*** Opening DATA FOR THE TASK ***

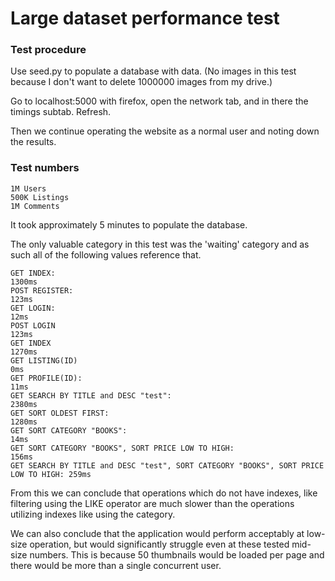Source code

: # Large dataset performance test

### Test procedure
Use seed.py to populate a database with data. (No images in this test because I don't want to delete 1000000 images from my drive.)

Go to localhost:5000 with firefox, open the network tab, and in there the timings subtab. Refresh.

Then we continue operating the website as a normal user and noting down the results.

### Test numbers
```
1M Users
500K Listings
1M Comments
```

It took approximately 5 minutes to populate the database.

The only valuable category in this test was the 'waiting' category and as such all of the following values reference that.
```
GET INDEX:                                                                          1300ms
POST REGISTER:                                                                      123ms
GET LOGIN:                                                                          12ms
POST LOGIN                                                                          123ms
GET INDEX                                                                           1270ms
GET LISTING(ID)                                                                     0ms
GET PROFILE(ID):                                                                    11ms
GET SEARCH BY TITLE and DESC "test":                                                2380ms
GET SORT OLDEST FIRST:                                                              1280ms
GET SORT CATEGORY "BOOKS":                                                          14ms
GET SORT CATEGORY "BOOKS", SORT PRICE LOW TO HIGH:                                  156ms
GET SEARCH BY TITLE and DESC "test", SORT CATEGORY "BOOKS", SORT PRICE LOW TO HIGH: 259ms
```

From this we can conclude that operations which do not have indexes, like filtering using the LIKE operator are much slower than the operations utilizing indexes like using the category.

We can also conclude that the application would perform acceptably at low-size operation, but would significantly struggle even at these tested mid-size numbers. This is because 50 thumbnails would be loaded per page and there would be more than a single concurrent user.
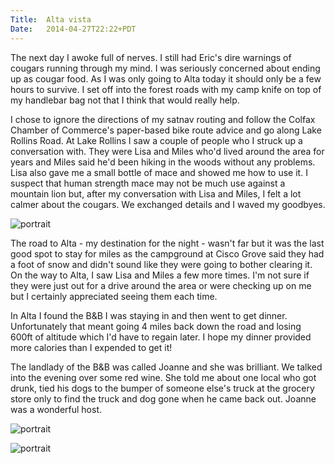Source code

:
 ```yaml
---
Title:	Alta vista
Date:	2014-04-27T22:22+PDT
---
```


The next day I awoke full of nerves. I still had Eric's dire warnings of cougars running through my mind. I was seriously concerned about ending up as cougar food. As I was only going to Alta today it should only be a few hours to survive. I set off into the forest roads with my camp knife on top of my handlebar bag not that I think that would really help.

I chose to ignore the directions of my satnav routing and follow the Colfax Chamber of Commerce's paper-based bike route advice and go along Lake Rollins Road. At Lake Rollins I saw a couple of people who I struck up a conversation with. They were Lisa and Miles who'd lived around the area for years and Miles said he'd been hiking in the woods without any problems. Lisa also gave me a small bottle of mace and showed me how to use it. I suspect that human strength mace may not be much use against a mountain lion but, after my conversation with Lisa and Miles, I felt a lot calmer about the cougars. We exchanged details and I waved my goodbyes. 

![portrait](https://farm6.staticflickr.com/5557/14050322254_17315e7274_z.jpg "Waving goodbye to Lisa and Miles. Image from Lisa.")

The road to Alta - my destination for the night - wasn't far but it was the last good spot to stay for miles as the campground at Cisco Grove said they had a foot of snow and didn't sound like they were going to bother clearing it. On the way to Alta, I saw Lisa and Miles a few more times. I'm not sure if they were just out for a drive around the area or were checking up on me but I certainly appreciated seeing them each time. 

In Alta I found the B&B I was staying in and then went to get dinner. Unfortunately that meant going 4 miles back down the road and losing 600ft of altitude which I'd have to regain later. I hope my dinner provided more calories than I expended to get it!

The landlady of the B&B was called Joanne and she was brilliant. We talked into the evening over some red wine. She told me about one local who got drunk, tied his dogs to the bumper of someone else's truck at the grocery store only to find the truck and dog gone when he came back out. Joanne was a wonderful host.

![portrait](https://farm8.staticflickr.com/7064/13884734517_bd50d696b0_z.jpg "View across the valley to the railroad line")

![portrait](https://farm6.staticflickr.com/5293/13884825707_364b9680c6_z.jpg "The wonderful Joanne")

*** Closing DATA FOR THE TASK ***

TASK STATEMENT
Look above for the line holding "Use seed.py to" and the line holding "It took approximately", then output exactly those two lines and every line between them, nothing more.

ANSWER BOX
Use seed.py to populate a database with data. (No images in this test because I don't want to delete 1000000 images from my drive.)

Go to localhost:5000 with firefox, open the network tab, and in there the timings subtab. Refresh.

Then we continue operating the website as a normal user and noting down the results.

### Test numbers
```
1M Users
500K Listings
1M Comments
```

It took approximately 5 minutes to populate the database.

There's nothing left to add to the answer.